• Supplied information:
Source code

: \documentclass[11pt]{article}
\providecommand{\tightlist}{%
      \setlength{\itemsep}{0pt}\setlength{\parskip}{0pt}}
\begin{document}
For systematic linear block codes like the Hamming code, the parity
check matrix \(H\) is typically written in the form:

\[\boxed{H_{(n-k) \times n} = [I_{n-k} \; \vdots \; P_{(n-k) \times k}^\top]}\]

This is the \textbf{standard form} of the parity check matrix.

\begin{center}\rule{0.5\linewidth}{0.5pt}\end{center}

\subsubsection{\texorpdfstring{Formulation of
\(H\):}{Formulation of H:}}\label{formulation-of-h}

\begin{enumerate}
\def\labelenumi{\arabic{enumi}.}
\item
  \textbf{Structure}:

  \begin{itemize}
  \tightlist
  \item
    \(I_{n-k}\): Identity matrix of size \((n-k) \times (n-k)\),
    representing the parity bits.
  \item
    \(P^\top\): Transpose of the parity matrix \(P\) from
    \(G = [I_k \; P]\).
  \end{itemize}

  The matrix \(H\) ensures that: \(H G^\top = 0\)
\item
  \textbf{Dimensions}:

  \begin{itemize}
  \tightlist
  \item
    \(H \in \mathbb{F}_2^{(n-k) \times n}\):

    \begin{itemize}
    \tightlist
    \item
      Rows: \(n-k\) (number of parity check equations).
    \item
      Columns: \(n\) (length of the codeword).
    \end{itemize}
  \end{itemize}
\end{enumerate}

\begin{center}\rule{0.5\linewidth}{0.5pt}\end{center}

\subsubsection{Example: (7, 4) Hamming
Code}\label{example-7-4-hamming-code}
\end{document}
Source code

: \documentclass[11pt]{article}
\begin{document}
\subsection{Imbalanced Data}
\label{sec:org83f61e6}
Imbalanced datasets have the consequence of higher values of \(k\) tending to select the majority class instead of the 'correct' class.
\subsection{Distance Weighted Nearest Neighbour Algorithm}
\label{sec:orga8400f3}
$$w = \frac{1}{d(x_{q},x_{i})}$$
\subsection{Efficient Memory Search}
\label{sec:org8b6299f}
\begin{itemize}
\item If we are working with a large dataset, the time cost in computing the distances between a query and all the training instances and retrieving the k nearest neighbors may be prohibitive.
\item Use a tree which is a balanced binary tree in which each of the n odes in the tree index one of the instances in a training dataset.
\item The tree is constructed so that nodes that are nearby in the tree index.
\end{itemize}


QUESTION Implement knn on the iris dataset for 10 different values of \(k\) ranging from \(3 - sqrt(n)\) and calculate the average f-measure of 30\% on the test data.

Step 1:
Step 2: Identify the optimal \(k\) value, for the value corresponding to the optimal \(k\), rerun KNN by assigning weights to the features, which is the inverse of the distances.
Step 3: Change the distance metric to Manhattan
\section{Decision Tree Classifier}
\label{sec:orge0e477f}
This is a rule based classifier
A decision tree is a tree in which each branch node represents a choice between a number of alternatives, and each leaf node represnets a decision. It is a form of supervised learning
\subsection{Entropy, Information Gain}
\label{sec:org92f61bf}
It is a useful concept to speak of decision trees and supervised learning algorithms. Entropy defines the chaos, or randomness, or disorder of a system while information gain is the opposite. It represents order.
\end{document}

• Description of the task: Whenever a line above includes the string "Imbalanced", copy it.

• Result:
\subsection{Imbalanced Data}
Imbalanced datasets have the consequence of higher values of \(k\) tending to select the majority class instead of the 'correct' class.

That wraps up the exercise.